* [Requirement]: Restate all data exactly. No images.

* [Information]:

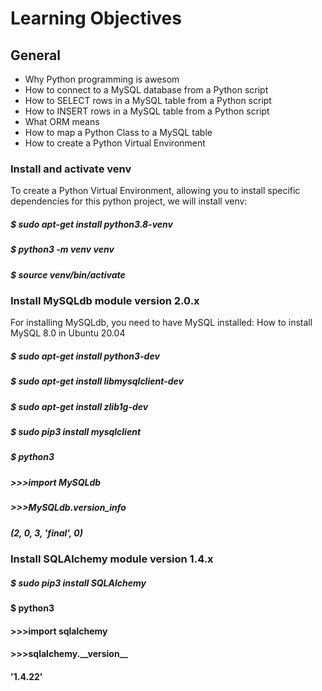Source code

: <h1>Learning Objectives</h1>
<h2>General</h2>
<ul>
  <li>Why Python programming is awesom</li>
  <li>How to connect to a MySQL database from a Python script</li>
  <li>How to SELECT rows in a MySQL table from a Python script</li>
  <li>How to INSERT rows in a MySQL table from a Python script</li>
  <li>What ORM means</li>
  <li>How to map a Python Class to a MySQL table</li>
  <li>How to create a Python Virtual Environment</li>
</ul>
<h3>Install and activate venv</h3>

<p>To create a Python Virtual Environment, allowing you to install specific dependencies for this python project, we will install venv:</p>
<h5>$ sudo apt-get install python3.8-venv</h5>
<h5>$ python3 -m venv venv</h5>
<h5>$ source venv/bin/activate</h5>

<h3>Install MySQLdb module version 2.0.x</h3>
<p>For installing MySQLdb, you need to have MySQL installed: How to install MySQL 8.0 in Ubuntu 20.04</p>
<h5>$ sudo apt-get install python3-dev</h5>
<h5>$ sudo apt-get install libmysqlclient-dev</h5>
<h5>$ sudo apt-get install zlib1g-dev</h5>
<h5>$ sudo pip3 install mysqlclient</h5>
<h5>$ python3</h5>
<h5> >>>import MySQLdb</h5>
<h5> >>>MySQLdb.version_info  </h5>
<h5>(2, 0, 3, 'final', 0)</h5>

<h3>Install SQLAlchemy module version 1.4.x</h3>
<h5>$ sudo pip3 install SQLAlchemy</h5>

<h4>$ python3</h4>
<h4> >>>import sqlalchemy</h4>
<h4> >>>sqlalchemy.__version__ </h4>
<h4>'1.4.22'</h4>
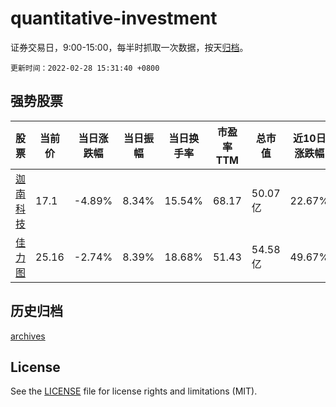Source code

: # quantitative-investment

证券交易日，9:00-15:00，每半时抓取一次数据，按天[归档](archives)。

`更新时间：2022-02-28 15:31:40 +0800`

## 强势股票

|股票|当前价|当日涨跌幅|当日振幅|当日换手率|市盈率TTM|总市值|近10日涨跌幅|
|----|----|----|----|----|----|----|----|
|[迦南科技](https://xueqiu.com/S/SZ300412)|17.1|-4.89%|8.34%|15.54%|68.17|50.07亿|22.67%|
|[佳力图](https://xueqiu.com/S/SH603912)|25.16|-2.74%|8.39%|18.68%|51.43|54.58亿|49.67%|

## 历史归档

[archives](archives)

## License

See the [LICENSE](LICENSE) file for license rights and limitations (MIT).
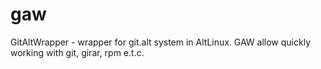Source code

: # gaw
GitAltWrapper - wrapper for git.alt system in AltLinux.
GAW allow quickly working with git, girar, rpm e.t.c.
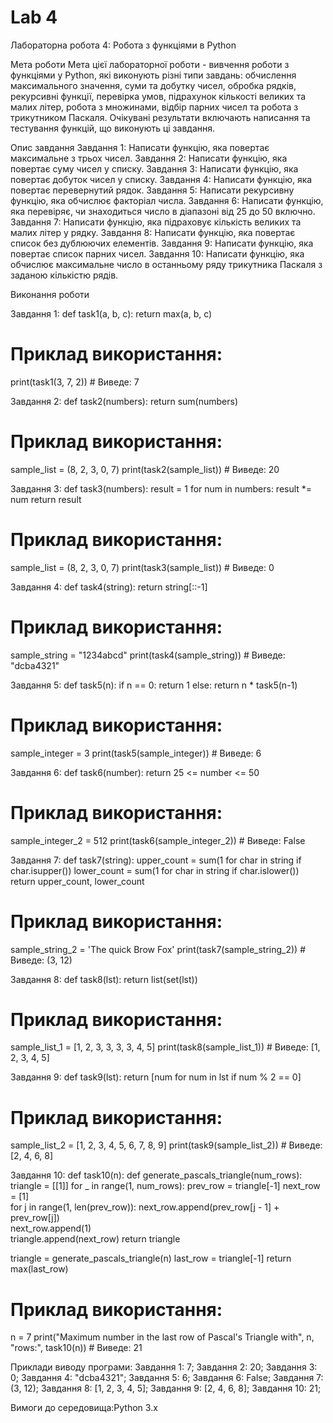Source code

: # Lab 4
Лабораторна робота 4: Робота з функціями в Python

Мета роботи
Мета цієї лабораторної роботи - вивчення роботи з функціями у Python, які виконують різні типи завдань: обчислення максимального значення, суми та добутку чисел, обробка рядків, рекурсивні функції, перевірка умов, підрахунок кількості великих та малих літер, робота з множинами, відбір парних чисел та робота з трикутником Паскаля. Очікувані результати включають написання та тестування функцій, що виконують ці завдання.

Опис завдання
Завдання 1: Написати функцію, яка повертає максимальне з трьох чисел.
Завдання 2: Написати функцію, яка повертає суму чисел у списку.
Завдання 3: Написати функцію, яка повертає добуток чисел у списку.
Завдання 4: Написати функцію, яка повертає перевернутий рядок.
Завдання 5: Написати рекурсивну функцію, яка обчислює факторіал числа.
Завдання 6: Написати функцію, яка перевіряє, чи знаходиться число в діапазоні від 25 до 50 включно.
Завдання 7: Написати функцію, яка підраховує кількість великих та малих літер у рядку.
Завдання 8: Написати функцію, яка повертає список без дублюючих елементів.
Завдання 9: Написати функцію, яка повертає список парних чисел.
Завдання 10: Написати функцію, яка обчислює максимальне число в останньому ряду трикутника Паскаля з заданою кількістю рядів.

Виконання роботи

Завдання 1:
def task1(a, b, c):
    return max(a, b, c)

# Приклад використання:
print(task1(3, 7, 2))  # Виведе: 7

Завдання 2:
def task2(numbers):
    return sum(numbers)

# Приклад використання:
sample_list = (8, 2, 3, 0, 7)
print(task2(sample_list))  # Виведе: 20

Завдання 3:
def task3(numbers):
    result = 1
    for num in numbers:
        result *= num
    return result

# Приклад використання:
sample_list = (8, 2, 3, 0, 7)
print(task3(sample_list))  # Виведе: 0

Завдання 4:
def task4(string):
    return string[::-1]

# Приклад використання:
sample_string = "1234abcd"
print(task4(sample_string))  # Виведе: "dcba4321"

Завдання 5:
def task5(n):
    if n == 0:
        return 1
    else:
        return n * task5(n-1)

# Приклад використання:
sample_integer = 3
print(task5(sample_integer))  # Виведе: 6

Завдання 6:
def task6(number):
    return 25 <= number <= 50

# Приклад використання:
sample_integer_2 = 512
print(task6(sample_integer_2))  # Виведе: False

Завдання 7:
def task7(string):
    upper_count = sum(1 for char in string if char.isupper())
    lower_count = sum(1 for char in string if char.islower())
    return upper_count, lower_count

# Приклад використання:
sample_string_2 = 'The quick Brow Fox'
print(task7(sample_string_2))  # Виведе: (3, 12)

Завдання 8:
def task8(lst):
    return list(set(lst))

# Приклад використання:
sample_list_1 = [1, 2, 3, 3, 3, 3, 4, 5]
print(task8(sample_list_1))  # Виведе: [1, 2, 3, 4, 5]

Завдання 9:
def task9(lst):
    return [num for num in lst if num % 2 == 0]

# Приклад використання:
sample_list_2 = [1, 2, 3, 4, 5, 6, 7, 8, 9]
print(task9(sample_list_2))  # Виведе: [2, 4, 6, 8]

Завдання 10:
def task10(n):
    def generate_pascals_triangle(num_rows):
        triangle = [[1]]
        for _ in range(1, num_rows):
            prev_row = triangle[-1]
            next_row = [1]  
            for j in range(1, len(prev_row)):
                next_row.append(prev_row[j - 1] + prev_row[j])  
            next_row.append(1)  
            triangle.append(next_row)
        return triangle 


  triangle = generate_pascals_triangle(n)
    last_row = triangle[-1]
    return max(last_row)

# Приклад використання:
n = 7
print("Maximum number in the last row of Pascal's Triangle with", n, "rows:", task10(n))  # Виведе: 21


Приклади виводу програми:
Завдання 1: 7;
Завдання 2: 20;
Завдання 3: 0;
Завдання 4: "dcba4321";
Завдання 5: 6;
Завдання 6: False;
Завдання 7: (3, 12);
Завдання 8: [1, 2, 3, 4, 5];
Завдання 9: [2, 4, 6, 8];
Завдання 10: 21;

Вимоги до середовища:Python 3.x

* [The completed task]:
Source code

: <h1>Learning Objectives</h1>
<h2>General</h2>
<ul>
  <li>Why Python programming is awesom</li>
  <li>How to connect to a MySQL database from a Python script</li>
  <li>How to SELECT rows in a MySQL table from a Python script</li>
  <li>How to INSERT rows in a MySQL table from a Python script</li>
  <li>What ORM means</li>
  <li>How to map a Python Class to a MySQL table</li>
  <li>How to create a Python Virtual Environment</li>
</ul>
<h3>Install and activate venv</h3>

<p>To create a Python Virtual Environment, allowing you to install specific dependencies for this python project, we will install venv:</p>
<h5>$ sudo apt-get install python3.8-venv</h5>
<h5>$ python3 -m venv venv</h5>
<h5>$ source venv/bin/activate</h5>

<h3>Install MySQLdb module version 2.0.x</h3>
<p>For installing MySQLdb, you need to have MySQL installed: How to install MySQL 8.0 in Ubuntu 20.04</p>
<h5>$ sudo apt-get install python3-dev</h5>
<h5>$ sudo apt-get install libmysqlclient-dev</h5>
<h5>$ sudo apt-get install zlib1g-dev</h5>
<h5>$ sudo pip3 install mysqlclient</h5>
<h5>$ python3</h5>
<h5> >>>import MySQLdb</h5>
<h5> >>>MySQLdb.version_info  </h5>
<h5>(2, 0, 3, 'final', 0)</h5>

<h3>Install SQLAlchemy module version 1.4.x</h3>
<h5>$ sudo pip3 install SQLAlchemy</h5>

<h4>$ python3</h4>
<h4> >>>import sqlalchemy</h4>
<h4> >>>sqlalchemy.__version__ </h4>
<h4>'1.4.22'</h4>
Source code

: # quantitative-investment

证券交易日，9:00-15:00，每半时抓取一次数据，按天[归档](archives)。

`更新时间：2022-02-28 15:31:40 +0800`

## 强势股票

|股票|当前价|当日涨跌幅|当日振幅|当日换手率|市盈率TTM|总市值|近10日涨跌幅|
|----|----|----|----|----|----|----|----|
|[迦南科技](https://xueqiu.com/S/SZ300412)|17.1|-4.89%|8.34%|15.54%|68.17|50.07亿|22.67%|
|[佳力图](https://xueqiu.com/S/SH603912)|25.16|-2.74%|8.39%|18.68%|51.43|54.58亿|49.67%|

## 历史归档

[archives](archives)

## License

See the [LICENSE](LICENSE) file for license rights and limitations (MIT).
Source code

: # gaw
GitAltWrapper - wrapper for git.alt system in AltLinux.
GAW allow quickly working with git, girar, rpm e.t.c.
Source code

: # Lab 4
Лабораторна робота 4: Робота з функціями в Python

Мета роботи
Мета цієї лабораторної роботи - вивчення роботи з функціями у Python, які виконують різні типи завдань: обчислення максимального значення, суми та добутку чисел, обробка рядків, рекурсивні функції, перевірка умов, підрахунок кількості великих та малих літер, робота з множинами, відбір парних чисел та робота з трикутником Паскаля. Очікувані результати включають написання та тестування функцій, що виконують ці завдання.

Опис завдання
Завдання 1: Написати функцію, яка повертає максимальне з трьох чисел.
Завдання 2: Написати функцію, яка повертає суму чисел у списку.
Завдання 3: Написати функцію, яка повертає добуток чисел у списку.
Завдання 4: Написати функцію, яка повертає перевернутий рядок.
Завдання 5: Написати рекурсивну функцію, яка обчислює факторіал числа.
Завдання 6: Написати функцію, яка перевіряє, чи знаходиться число в діапазоні від 25 до 50 включно.
Завдання 7: Написати функцію, яка підраховує кількість великих та малих літер у рядку.
Завдання 8: Написати функцію, яка повертає список без дублюючих елементів.
Завдання 9: Написати функцію, яка повертає список парних чисел.
Завдання 10: Написати функцію, яка обчислює максимальне число в останньому ряду трикутника Паскаля з заданою кількістю рядів.

Виконання роботи

Завдання 1:
def task1(a, b, c):
    return max(a, b, c)

# Приклад використання:
print(task1(3, 7, 2))  # Виведе: 7

Завдання 2:
def task2(numbers):
    return sum(numbers)

# Приклад використання:
sample_list = (8, 2, 3, 0, 7)
print(task2(sample_list))  # Виведе: 20

Завдання 3:
def task3(numbers):
    result = 1
    for num in numbers:
        result *= num
    return result

# Приклад використання:
sample_list = (8, 2, 3, 0, 7)
print(task3(sample_list))  # Виведе: 0

Завдання 4:
def task4(string):
    return string[::-1]

# Приклад використання:
sample_string = "1234abcd"
print(task4(sample_string))  # Виведе: "dcba4321"

Завдання 5:
def task5(n):
    if n == 0:
        return 1
    else:
        return n * task5(n-1)

# Приклад використання:
sample_integer = 3
print(task5(sample_integer))  # Виведе: 6

Завдання 6:
def task6(number):
    return 25 <= number <= 50

# Приклад використання:
sample_integer_2 = 512
print(task6(sample_integer_2))  # Виведе: False

Завдання 7:
def task7(string):
    upper_count = sum(1 for char in string if char.isupper())
    lower_count = sum(1 for char in string if char.islower())
    return upper_count, lower_count

# Приклад використання:
sample_string_2 = 'The quick Brow Fox'
print(task7(sample_string_2))  # Виведе: (3, 12)

Завдання 8:
def task8(lst):
    return list(set(lst))

# Приклад використання:
sample_list_1 = [1, 2, 3, 3, 3, 3, 4, 5]
print(task8(sample_list_1))  # Виведе: [1, 2, 3, 4, 5]

Завдання 9:
def task9(lst):
    return [num for num in lst if num % 2 == 0]

# Приклад використання:
sample_list_2 = [1, 2, 3, 4, 5, 6, 7, 8, 9]
print(task9(sample_list_2))  # Виведе: [2, 4, 6, 8]

Завдання 10:
def task10(n):
    def generate_pascals_triangle(num_rows):
        triangle = [[1]]
        for _ in range(1, num_rows):
            prev_row = triangle[-1]
            next_row = [1]  
            for j in range(1, len(prev_row)):
                next_row.append(prev_row[j - 1] + prev_row[j])  
            next_row.append(1)  
            triangle.append(next_row)
        return triangle 


  triangle = generate_pascals_triangle(n)
    last_row = triangle[-1]
    return max(last_row)

# Приклад використання:
n = 7
print("Maximum number in the last row of Pascal's Triangle with", n, "rows:", task10(n))  # Виведе: 21


Приклади виводу програми:
Завдання 1: 7;
Завдання 2: 20;
Завдання 3: 0;
Завдання 4: "dcba4321";
Завдання 5: 6;
Завдання 6: False;
Завдання 7: (3, 12);
Завдання 8: [1, 2, 3, 4, 5];
Завдання 9: [2, 4, 6, 8];
Завдання 10: 21;

Вимоги до середовища:Python 3.x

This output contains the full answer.